◆ PROBLEM TO WORK ON ◆
Of all the lines below, output only those starting at the one with "###### Extension of time" and ending at the one with "directly competitive goods;", both ends included, exactly as written.

(Plain-text document sources)

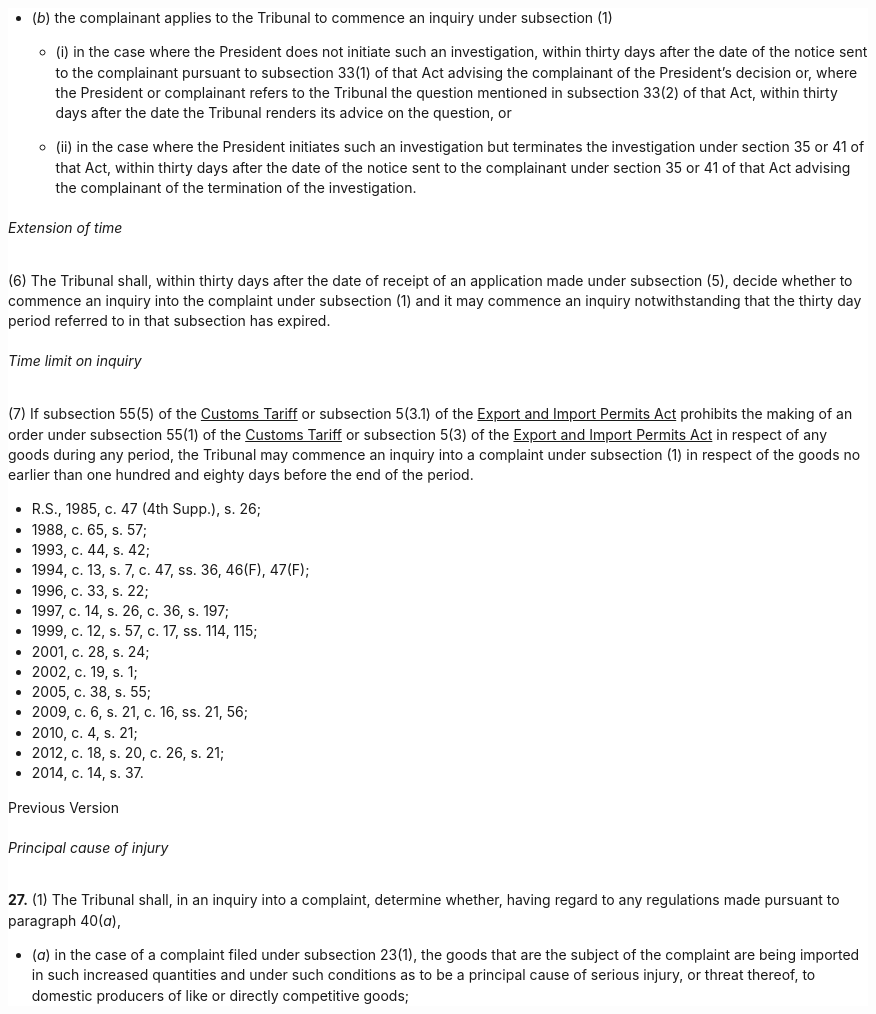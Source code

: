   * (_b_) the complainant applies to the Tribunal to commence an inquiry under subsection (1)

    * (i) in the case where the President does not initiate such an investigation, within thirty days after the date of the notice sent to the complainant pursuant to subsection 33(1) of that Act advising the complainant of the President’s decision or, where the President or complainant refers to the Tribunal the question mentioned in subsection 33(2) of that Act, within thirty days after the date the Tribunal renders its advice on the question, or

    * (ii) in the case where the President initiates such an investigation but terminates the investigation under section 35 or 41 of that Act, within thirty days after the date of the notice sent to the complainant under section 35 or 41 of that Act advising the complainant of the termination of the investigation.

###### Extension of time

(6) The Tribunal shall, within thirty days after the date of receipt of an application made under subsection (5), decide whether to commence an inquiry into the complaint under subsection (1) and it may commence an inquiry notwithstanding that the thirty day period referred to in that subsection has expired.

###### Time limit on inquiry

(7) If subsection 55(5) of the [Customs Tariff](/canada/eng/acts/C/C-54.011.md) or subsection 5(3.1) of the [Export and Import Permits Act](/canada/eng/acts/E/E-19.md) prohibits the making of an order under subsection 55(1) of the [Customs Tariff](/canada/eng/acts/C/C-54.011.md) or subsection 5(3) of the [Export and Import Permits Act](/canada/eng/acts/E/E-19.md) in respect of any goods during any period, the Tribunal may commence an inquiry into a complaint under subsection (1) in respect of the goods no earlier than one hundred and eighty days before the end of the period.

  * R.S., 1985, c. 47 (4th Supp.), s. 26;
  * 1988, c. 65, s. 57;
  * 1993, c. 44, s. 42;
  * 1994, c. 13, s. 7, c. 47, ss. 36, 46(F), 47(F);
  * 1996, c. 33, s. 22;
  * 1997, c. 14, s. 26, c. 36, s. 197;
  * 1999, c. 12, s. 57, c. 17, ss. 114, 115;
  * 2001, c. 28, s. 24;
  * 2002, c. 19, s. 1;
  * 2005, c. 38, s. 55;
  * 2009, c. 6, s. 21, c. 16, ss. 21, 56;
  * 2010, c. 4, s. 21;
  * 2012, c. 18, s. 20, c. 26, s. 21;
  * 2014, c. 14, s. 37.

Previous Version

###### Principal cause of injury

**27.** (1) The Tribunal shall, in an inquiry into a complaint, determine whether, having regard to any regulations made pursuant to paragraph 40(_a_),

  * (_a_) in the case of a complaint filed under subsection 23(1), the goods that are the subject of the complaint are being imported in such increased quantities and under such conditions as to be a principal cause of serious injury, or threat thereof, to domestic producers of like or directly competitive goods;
...
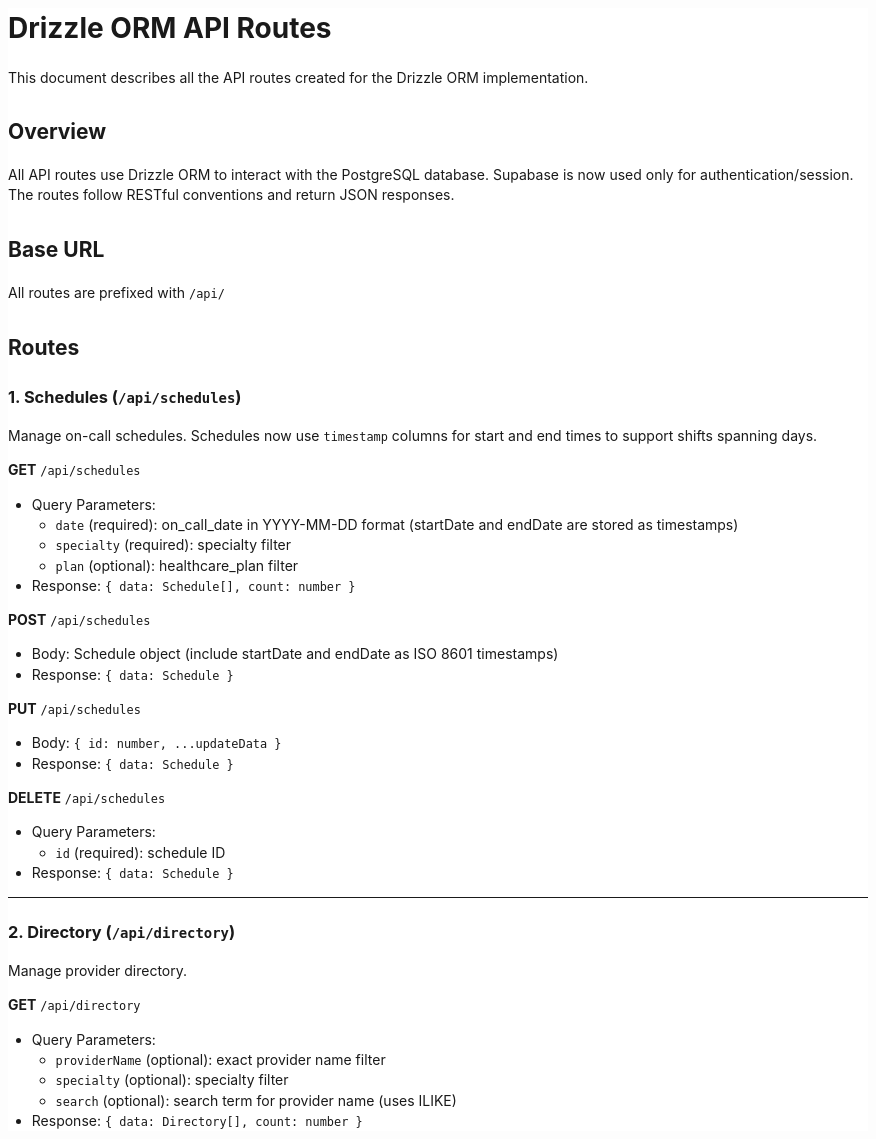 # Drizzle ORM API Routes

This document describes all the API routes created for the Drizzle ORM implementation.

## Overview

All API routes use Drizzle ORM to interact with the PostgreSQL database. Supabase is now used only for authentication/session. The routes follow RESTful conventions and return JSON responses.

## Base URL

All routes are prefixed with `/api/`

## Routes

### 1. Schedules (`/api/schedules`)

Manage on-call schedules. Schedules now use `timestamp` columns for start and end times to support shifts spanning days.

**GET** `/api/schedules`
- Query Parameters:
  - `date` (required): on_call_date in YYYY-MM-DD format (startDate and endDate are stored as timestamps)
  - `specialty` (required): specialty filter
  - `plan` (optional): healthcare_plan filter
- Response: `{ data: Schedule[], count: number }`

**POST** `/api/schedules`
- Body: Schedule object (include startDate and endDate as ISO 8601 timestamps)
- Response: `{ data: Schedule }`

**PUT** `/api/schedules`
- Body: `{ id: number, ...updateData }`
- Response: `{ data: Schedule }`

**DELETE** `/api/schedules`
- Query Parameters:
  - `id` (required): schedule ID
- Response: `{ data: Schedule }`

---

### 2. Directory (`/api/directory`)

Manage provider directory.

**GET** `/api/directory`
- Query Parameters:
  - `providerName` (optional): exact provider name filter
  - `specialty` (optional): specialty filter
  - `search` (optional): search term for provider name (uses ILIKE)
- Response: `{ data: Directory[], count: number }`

◆ YOUR RESPONSE ◆
###### Extension of time

(6) The Tribunal shall, within thirty days after the date of receipt of an application made under subsection (5), decide whether to commence an inquiry into the complaint under subsection (1) and it may commence an inquiry notwithstanding that the thirty day period referred to in that subsection has expired.

###### Time limit on inquiry

(7) If subsection 55(5) of the [Customs Tariff](/canada/eng/acts/C/C-54.011.md) or subsection 5(3.1) of the [Export and Import Permits Act](/canada/eng/acts/E/E-19.md) prohibits the making of an order under subsection 55(1) of the [Customs Tariff](/canada/eng/acts/C/C-54.011.md) or subsection 5(3) of the [Export and Import Permits Act](/canada/eng/acts/E/E-19.md) in respect of any goods during any period, the Tribunal may commence an inquiry into a complaint under subsection (1) in respect of the goods no earlier than one hundred and eighty days before the end of the period.

  * R.S., 1985, c. 47 (4th Supp.), s. 26;
  * 1988, c. 65, s. 57;
  * 1993, c. 44, s. 42;
  * 1994, c. 13, s. 7, c. 47, ss. 36, 46(F), 47(F);
  * 1996, c. 33, s. 22;
  * 1997, c. 14, s. 26, c. 36, s. 197;
  * 1999, c. 12, s. 57, c. 17, ss. 114, 115;
  * 2001, c. 28, s. 24;
  * 2002, c. 19, s. 1;
  * 2005, c. 38, s. 55;
  * 2009, c. 6, s. 21, c. 16, ss. 21, 56;
  * 2010, c. 4, s. 21;
  * 2012, c. 18, s. 20, c. 26, s. 21;
  * 2014, c. 14, s. 37.

Previous Version

###### Principal cause of injury

**27.** (1) The Tribunal shall, in an inquiry into a complaint, determine whether, having regard to any regulations made pursuant to paragraph 40(_a_),

  * (_a_) in the case of a complaint filed under subsection 23(1), the goods that are the subject of the complaint are being imported in such increased quantities and under such conditions as to be a principal cause of serious injury, or threat thereof, to domestic producers of like or directly competitive goods;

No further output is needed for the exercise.